Underpaid teachers, overcrowded classrooms, lack of psychological support for students — the list of problems with America’s education system just goes on. Let’s set aside the political and policy issues in our education system for the moment, and talk about our social understanding of education and what a “good” education really means.
In the United States, it has become the social norm to accept a liberal arts education as the peak of quality education. This status symbol has trickled down from elite liberal arts universities all the way to secondary schools in the form of prized AP curriculums and the pressure to have a “well-rounded” education. At the high school level, students face extreme pressure to achieve high grades, which they’re told is the only way to get accepted into elite universities. They are given the impression that their future prospects consist only of going to a liberal arts college or making do with a high school education to work unskilled jobs. We need to broaden our perspective of what a successful career path looks like — and how education systems shape that.

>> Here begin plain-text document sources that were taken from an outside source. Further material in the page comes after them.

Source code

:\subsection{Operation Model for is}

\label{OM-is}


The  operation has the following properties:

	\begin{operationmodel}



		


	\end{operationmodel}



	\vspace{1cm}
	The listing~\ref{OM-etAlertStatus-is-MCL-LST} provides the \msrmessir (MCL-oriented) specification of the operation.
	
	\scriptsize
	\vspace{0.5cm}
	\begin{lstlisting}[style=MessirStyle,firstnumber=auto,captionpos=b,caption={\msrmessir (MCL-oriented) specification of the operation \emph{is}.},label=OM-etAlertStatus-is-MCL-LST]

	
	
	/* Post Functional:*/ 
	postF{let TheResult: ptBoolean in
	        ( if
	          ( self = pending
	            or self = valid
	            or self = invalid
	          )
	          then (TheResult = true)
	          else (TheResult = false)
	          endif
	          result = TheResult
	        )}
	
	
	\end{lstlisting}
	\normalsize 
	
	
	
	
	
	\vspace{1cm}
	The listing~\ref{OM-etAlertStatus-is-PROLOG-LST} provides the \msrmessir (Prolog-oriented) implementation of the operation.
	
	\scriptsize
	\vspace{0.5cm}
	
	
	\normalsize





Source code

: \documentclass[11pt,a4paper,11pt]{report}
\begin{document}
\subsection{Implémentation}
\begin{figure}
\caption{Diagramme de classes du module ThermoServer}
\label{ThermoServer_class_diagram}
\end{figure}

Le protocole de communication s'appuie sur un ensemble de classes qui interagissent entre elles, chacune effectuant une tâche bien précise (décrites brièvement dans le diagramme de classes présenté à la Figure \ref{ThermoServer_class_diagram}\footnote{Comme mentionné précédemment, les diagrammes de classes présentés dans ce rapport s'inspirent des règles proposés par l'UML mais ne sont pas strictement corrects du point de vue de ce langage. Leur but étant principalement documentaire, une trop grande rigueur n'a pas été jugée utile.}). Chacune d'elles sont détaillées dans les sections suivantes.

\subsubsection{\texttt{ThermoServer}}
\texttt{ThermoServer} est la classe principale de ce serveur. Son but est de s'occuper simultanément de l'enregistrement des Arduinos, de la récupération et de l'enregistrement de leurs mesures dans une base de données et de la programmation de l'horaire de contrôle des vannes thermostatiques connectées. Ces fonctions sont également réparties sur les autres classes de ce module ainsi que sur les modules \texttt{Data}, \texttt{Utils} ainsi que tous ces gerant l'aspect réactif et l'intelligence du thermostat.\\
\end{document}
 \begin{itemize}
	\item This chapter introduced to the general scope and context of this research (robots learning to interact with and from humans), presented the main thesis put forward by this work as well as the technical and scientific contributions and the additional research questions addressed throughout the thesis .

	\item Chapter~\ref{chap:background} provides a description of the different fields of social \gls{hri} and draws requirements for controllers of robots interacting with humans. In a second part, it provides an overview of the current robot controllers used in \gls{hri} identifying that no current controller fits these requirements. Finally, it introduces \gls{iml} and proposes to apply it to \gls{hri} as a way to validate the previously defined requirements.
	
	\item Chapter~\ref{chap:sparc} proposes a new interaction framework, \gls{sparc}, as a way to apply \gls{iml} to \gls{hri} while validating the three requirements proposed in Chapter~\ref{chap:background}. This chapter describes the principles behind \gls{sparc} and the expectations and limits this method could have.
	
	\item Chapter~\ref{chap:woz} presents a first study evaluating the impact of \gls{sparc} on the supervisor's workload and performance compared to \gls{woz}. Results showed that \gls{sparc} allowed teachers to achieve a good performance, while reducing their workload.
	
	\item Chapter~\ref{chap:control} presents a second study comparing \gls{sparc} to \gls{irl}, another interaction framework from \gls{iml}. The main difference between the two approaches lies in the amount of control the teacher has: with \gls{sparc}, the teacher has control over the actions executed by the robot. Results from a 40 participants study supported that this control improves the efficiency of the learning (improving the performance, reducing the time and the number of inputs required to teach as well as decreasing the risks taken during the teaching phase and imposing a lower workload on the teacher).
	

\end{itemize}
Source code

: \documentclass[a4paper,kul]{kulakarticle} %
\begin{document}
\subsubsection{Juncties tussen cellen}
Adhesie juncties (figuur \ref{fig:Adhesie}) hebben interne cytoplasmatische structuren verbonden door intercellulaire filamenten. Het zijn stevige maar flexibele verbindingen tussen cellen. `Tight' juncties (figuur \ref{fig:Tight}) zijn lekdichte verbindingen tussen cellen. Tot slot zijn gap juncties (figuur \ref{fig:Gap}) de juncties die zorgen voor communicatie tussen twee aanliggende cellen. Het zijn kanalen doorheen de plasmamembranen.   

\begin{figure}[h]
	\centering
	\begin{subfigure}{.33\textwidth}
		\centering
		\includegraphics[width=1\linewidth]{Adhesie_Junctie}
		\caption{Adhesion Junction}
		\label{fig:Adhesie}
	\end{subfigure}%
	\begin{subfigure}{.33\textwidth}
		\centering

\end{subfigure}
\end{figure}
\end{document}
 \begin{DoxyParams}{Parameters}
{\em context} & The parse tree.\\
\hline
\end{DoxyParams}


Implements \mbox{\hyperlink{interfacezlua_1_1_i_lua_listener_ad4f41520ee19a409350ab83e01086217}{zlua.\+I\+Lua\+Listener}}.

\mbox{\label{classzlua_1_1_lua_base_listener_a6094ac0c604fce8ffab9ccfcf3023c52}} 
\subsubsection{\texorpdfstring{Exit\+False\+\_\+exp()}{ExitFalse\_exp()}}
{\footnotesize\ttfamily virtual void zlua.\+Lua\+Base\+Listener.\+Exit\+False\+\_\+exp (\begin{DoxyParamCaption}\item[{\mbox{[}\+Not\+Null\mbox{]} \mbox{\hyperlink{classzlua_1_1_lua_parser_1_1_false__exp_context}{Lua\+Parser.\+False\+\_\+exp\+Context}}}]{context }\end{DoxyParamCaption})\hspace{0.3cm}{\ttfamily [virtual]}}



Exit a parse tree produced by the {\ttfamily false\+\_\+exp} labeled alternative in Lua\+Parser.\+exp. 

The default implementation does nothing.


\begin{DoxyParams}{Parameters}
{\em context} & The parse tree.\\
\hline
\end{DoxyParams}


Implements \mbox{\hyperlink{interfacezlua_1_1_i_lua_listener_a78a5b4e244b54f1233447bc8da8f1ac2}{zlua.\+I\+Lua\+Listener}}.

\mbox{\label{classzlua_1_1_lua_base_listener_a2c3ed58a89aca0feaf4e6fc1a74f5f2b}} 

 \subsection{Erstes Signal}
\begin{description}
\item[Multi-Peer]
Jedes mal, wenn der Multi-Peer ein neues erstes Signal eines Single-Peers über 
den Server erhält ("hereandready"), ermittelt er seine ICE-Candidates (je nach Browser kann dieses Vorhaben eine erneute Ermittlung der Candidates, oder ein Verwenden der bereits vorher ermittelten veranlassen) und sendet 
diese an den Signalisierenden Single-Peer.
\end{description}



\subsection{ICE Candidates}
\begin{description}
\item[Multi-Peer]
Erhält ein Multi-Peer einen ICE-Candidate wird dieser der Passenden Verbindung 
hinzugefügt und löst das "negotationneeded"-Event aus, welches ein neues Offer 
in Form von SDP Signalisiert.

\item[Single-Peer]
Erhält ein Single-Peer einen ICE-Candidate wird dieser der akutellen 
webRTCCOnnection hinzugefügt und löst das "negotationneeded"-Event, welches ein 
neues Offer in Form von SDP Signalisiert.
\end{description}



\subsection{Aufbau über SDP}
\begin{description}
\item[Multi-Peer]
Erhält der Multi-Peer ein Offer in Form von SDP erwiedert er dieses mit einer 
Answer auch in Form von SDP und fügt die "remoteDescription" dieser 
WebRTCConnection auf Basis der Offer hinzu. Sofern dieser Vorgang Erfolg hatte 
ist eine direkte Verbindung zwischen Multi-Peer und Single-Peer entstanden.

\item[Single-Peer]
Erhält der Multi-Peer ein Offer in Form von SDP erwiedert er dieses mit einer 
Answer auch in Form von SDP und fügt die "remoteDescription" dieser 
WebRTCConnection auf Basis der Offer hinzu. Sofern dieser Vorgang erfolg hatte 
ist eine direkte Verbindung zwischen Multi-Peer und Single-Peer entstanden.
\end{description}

Let’s look around the world at other education systems. In Germany and Switzerland, for example, students are filtered into one of three different educational paths based on their achievement in primary and middle school. Those who excel academically enter the “Gymnasium,” a secondary school where they will receive a broad general education preparing them to go on to liberal arts undergraduate and graduate schools. Others will go on to career and technical education secondary schools, from which they will have the options of entering a technical university or research university. For those who choose not to pursue a formal collegiate education, they will be nudged towards vocational schools that will then provide them with apprenticeships.
This is clearly not a perfect system. In making track judgements, only a student’s primary education is considered, which may exclude the possibility of them excelling academically later on. However, there is an idea here that the American education system is missing: Options for its students. Career and technical high schools are few and far between in the United States, and formal systems for apprenticeships are a thing of the past. Vocational education is looked down upon even though it provides concrete skill sets more targeted towards the needs of the manual workforce. In addition, students for whom college is out of the question — financially or academically — should be formally presented with these opportunities rather than facing the binary of struggling through standardized, test-focused high school curriculums or dropping out.
At the college level, America’s tunnel-vision focus on the liberal arts has consequences. UR is the exception these days in a sea of schools with strict core curricula and overbearing distribution requirements. As for the majority of universities though, that’s not the case. There is value to the broad idea of “teaching students how to think” through liberal arts, but is it really worth forcing students to spend almost two years slogging through classes they may not be remotely interested in? Students who go from top high schools to top universities may spend all four years of high school and an additional two in college trudging through general education requirements when they could be focusing on a specialization of their choice. For students who excel in one academic area and struggle in others, overly strict distribution requirements can feel especially unnecessary and demoralizing.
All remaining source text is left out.